今回はSANMIXの混合原理についてご紹介します。
SANMIXは遊星式混合装置の一種ですが、一般的な遊星式の機構に加えて独自の機構を盛り込むことで混合性能を高めています。
まずは一般的な遊星式混合装置についてご説明します。
図1示した模式図のように試料を入れた容器が自転をしながら一点を中心に公転も行います。
このような運動の場合、まず容器の自転により試料が容器内を対流します。
この対流によって生じる切り離し、折り畳み、重ね合わせなどの効果で濃度のむらが減少します。
また粉体層間・粉体-容器間の速度差によってせん断力も働きます。
更に公転により生じる遠心力も加わります。
容器は公転軸に対して傾いているため、遠心力は自転軸方向へのせん断力としても働きます。(図2)
これらの3次元的な各種の力により攪拌翼などを使用せずに高い混合性能を実現しています。

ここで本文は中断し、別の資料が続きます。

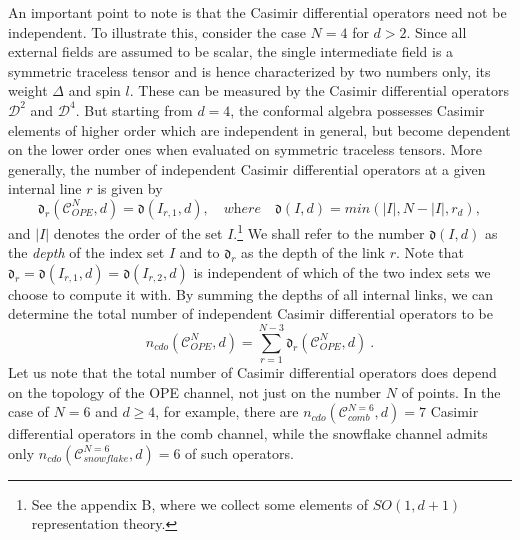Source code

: \documentclass{article}
\def\dep{\mathfrak{d}}
\begin{document}
An important point to note is that the Casimir differential operators need not be 
independent. To illustrate this, consider the case $N=4$ for $d>2$. Since all external 
fields are assumed to be scalar, the single intermediate field is a symmetric traceless 
tensor and is hence characterized by two numbers only, its weight $\Delta$ and spin $l$. 
These can be measured by the Casimir differential operators  $\mathcal{D}^2$ and 
$\mathcal{D}^4$. But starting from $d =4$, the conformal algebra possesses Casimir 
elements of higher order which are independent in general, but become dependent on
the lower order ones when evaluated on symmetric traceless tensors. More generally, 
the number of independent Casimir differential operators at a given internal line 
$r$ is given by 
\begin{equation} \label{eq:depth} 
\dep_r(\mathcal{C}^N_\textit{OPE},d) = \dep(I_{r,1},d), \quad \textit{where} 
\quad \dep(I,d) = \textit{min}(|I|,N-|I|,r_d),
\end{equation} 
and $|I|$ denotes the order of the set $I$.\footnote{See the appendix B, where we collect 
some elements of $SO(1,d+1)$ representation theory.} We shall refer to the number $\dep(I,d)$ 
as the \textit{depth} of the index set $I$ and to $\dep_r$ as the depth of the link $r$. 
Note that $\dep_r = \dep(I_{r,1},d) = \dep(I_{r,2},d)$ is independent of which of the 
two index sets we choose to compute it with. By summing the depths of all internal links, we 
can determine the total number of independent Casimir differential operators to be 
\begin{equation}
n_{\textit{cdo}}(\mathcal{C}^N_\textit{OPE},d) = \sum_{r=1}^{N-3} 
\dep_r(\mathcal{C}^N_\textit{OPE},d)\ . 
\end{equation}
Let us note that the total number of Casimir differential operators does depend
on the topology of the OPE channel, not just on the number $N$ of points. 
In the case of $N=6$ and $d\geq 4$, for example, there are $n_\textit{cdo}(\mathcal{C}^{N=6}_
\textit{comb},d) = 7$ Casimir differential operators in the comb channel, while the 
snowflake channel admits only $n_\textit{cdo}(\mathcal{C}^{N=6}_\textit{snowflake},d) = 
6$ of such operators. 
\medskip 
\end{document}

弊社のSANMIXでは上記の原理に加えて、自転軸方向のせん断力を更に強く複雑にする工夫として「容器の傾きの向きを公転の中心方向ではなく、装置の外から見て一定方向となる」という機構と取り入れました。
従来の方式では中心から見た容器の傾きは変化しないので、遠心力を受けても容器に沿った下向きのせん断力しか掛かりません。
しかしSANMIXの方式では中心から見た時に傾きが±5%の範囲の変化を繰り返すので、上下両方向にせん断力が掛かります。(図3)
この結果として従来より複雑で強い力を材料に働かせることができ、混合性能が高まるとともに混合時間の短縮や凝集体の分散などの能力も向上させることができました。